Ich habe ein Auslandsjahr angetreten und bin sehr gespannt, was es für mich bereit halten wird. Wie gesagt, ich bin gerade mal weniger als ein Zehntel der Zeit hier, aber ich habe das Gefühl, ich kann allein schon über diesen Zeitraum und die damit verbundenen Erlebnisse ein Buch verfassen. Ich möchte sie mit Dir, lieber Leser, teilen und erzählen, was ich bis jetzt so erlebt habe...

Den Entschluss für dieses Abenteuer habe ich vergleichsweise spät getroffen. Ich habe nicht lange gegrübelt oder Ähnliches, ich hatte einfach Lust und fühlte mich bereit dazu. Die Bewerbungszeit für ein Auslandsjahr 2015/16 war schon fast rum, aber es reichte gerade noch. Es folgten drei Vorbereitungswochenenden, bei denen ich viel Nützliches mitnehmen konnte und die mich wirklich sehr gut auf die Reise vorbereitet haben.
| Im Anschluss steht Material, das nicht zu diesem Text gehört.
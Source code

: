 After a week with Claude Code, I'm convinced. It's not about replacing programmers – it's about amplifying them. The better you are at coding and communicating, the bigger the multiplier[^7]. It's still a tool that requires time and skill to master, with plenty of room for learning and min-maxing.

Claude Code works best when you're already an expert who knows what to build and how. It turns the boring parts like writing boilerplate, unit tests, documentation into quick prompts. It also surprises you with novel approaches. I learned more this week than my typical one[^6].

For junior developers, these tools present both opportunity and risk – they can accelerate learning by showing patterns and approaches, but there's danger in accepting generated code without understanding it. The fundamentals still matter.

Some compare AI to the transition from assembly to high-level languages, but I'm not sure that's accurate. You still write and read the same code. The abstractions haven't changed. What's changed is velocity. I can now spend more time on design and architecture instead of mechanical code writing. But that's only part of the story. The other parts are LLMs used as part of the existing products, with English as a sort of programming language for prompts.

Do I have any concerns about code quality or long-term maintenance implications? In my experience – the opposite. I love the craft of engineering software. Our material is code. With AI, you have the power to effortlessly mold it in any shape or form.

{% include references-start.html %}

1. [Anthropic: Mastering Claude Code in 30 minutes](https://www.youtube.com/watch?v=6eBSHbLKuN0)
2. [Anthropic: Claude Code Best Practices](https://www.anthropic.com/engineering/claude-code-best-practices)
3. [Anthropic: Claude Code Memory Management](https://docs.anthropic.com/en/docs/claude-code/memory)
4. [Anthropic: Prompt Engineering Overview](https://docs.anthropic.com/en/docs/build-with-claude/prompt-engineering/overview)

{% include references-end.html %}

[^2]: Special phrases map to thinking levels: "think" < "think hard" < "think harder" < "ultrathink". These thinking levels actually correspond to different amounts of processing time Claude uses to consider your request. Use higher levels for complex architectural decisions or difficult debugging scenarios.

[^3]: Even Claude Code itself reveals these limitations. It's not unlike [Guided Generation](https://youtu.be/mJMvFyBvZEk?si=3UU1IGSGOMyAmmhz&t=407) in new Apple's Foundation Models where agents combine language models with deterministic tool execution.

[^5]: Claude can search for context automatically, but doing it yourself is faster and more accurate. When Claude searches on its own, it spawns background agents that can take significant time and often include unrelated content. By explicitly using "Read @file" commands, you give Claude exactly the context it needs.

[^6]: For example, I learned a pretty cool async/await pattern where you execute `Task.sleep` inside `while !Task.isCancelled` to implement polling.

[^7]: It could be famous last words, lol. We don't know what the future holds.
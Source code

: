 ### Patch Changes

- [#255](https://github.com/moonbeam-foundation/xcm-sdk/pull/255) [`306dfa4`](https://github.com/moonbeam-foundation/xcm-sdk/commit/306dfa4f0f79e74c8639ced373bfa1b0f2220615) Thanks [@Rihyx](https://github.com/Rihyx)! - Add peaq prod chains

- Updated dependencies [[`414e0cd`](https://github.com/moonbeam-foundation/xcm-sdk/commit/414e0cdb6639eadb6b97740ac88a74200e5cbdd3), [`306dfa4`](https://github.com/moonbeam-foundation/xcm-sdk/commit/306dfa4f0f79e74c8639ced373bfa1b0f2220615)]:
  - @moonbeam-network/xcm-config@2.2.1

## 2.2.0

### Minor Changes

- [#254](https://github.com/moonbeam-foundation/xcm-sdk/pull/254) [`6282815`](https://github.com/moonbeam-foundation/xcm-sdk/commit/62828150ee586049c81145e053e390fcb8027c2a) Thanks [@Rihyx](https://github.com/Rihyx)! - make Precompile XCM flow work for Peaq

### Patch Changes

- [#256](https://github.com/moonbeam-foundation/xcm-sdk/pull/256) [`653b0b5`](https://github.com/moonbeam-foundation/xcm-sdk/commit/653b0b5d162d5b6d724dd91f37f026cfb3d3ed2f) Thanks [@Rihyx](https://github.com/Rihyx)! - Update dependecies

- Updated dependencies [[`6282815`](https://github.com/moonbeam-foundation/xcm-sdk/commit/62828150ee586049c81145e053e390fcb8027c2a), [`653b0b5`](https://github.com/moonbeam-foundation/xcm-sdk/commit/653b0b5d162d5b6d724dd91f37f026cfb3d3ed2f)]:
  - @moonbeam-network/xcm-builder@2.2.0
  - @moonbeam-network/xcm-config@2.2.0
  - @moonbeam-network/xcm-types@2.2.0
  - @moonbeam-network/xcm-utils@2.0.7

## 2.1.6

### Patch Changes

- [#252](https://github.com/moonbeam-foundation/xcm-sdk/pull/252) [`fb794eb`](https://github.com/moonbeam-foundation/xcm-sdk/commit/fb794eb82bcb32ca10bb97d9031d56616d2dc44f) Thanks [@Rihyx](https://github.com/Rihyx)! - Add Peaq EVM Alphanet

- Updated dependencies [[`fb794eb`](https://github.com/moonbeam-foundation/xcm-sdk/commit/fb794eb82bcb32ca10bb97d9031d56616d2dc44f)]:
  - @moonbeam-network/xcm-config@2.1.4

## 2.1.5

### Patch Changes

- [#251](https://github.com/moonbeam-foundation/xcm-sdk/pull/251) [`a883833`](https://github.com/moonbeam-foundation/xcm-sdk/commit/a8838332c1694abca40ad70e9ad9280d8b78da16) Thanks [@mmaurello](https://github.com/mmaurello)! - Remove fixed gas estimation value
Die restliche Zeit bis eine Woche vor Abflug verging unglaublich schnell und schon fing ich an, so manche Dinge zu realisieren. Das letzte Mal Fußballtraining, den letzten Besuch der Großeltern oder die vielen Glückwünsche und den ein oder anderen Rat eines Freundes. Da merkte ich: Jetzt geht´s los!!!

Der Abschied war natürlich alles andere als leicht und irgendwie alles schien mir so unwirklich, einfach nicht real, vergleichbar mit einem Traum. Doch dann plötzlich war es real. Ich saß im Flieger, schaute aus dem Fenster und sah die Landschaften Deutschlands an mir vorbeiziehen. Kurze Zeit später war ich auch schon über den Wolken und schaute auf meine immer kleiner werdende Heimat hinab und ich wusste, dass ich sie in einem Jahr ein wenig anders sehen werde.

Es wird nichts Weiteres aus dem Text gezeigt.